Problem>
Where the word "begin" occurs in a line of the listing below, copy that line.

____________________

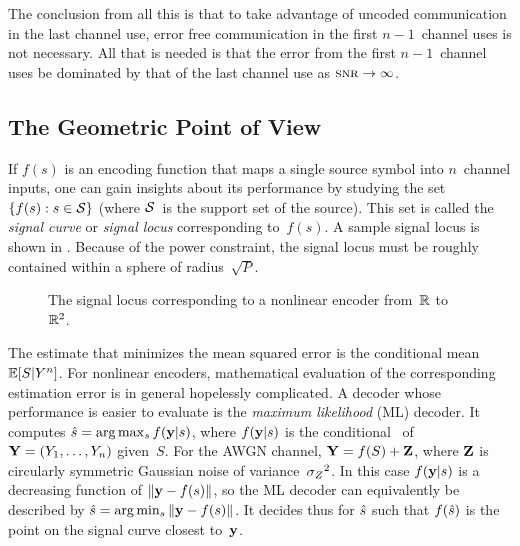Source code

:The conclusion from all this is that to take advantage of uncoded communication
in the last channel use, error free communication in the first $n-1$~channel
uses is not necessary. All that is needed is that the error from the first
$n-1$~channel uses be dominated by that of the last channel use as $\snr \goesto
\infty$. 


\subsection{The Geometric Point of View}

If $f(s)$ is an encoding function that maps a single source symbol into
$n$~channel inputs, one can gain insights about its performance by studying the
set $\{f(s): s \in \mathcal{S}\}$ (where $\mathcal{S}$~is the support set of the source). This
set is called the \emph{signal curve} or \emph{signal locus} corresponding
to~$f(s)$. A sample signal locus is shown in . Because of
the power constraint, the signal locus must be roughly contained within a sphere
of radius~$\sqrt{P}$.

\begin{figure}
  \begin{center}
    
  \end{center}
  \caption{The signal locus corresponding to a nonlinear encoder from~$\mathbb{R}$
  to~$\mathbb{R}^2$.}
  \label{fig:nonlinlocus}
\end{figure}

The estimate that minimizes the mean squared error is the conditional mean $\mathbb{E}[S
| Y^n]$. For nonlinear encoders, mathematical evaluation of the corresponding
estimation error is in general hopelessly complicated. A decoder whose
performance is easier to evaluate is the \emph{maximum likelihood} (ML) decoder.
It computes ${\hat{s}} = \arg\max_{s} f(\mathbf{y}|s)$, where $f(\mathbf{y}|s)$ is the conditional
\pdf\ of~$\mathbf{Y} = (Y_1, \dots, Y_n)$ given~$S$. For the AWGN channel, $\mathbf{Y} = f(S) +
\mathbf{Z}$, where $\mathbf{Z}$ is circularly symmetric Gaussian noise of variance~${{\sigma_Z}^2}$. In
this case $f(\mathbf{y}|s)$ is a decreasing function of $\|\mathbf{y} - f(s)\|$, so the ML
decoder can equivalently be described by ${\hat{s}} = \arg\min_{s} \|\mathbf{y} - f(s)\|$. It
decides thus for ${\hat{s}}$ such that $f({\hat{s}})$ is the point on the signal curve
closest to~$\mathbf{y}$. 

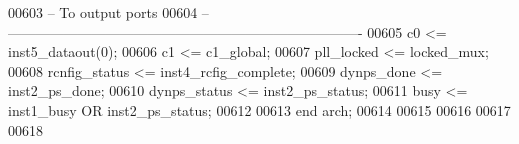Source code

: \begin{DoxyCode}
00603 \textcolor{keyword}{-- To output ports}
00604 \textcolor{keyword}{-- ----------------------------------------------------------------------------}
00605 \textcolor{vhdlchar}{c0}             \textcolor{vhdlchar}{<=} \textcolor{vhdlchar}{inst5_dataout}\textcolor{vhdlchar}{(}\textcolor{vhdllogic}{}\textcolor{vhdllogic}{0}\textcolor{vhdlchar}{)};
00606 \textcolor{vhdlchar}{c1}             \textcolor{vhdlchar}{<=} \textcolor{vhdlchar}{c1_global};
00607 \textcolor{vhdlchar}{pll_locked}     \textcolor{vhdlchar}{<=} \textcolor{vhdlchar}{locked_mux};
00608 \textcolor{vhdlchar}{rcnfig_status}  \textcolor{vhdlchar}{<=} \textcolor{vhdlchar}{inst4_rcfig_complete};
00609 \textcolor{vhdlchar}{dynps_done}     \textcolor{vhdlchar}{<=} \textcolor{vhdlchar}{inst2_ps_done};
00610 \textcolor{vhdlchar}{dynps_status}   \textcolor{vhdlchar}{<=} \textcolor{vhdlchar}{inst2_ps_status};
00611 \textcolor{vhdlchar}{busy}           \textcolor{vhdlchar}{<=} \textcolor{vhdlchar}{inst1_busy} \textcolor{keywordflow}{OR} \textcolor{vhdlchar}{inst2_ps_status};
00612   
00613 \textcolor{keywordflow}{end} \textcolor{vhdlchar}{arch};   
00614 
00615 
00616 
00617 
00618 
\end{DoxyCode}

____________________

Problem solution>
\begin{figure}
  \begin{center}
: \begin{DoxyCode}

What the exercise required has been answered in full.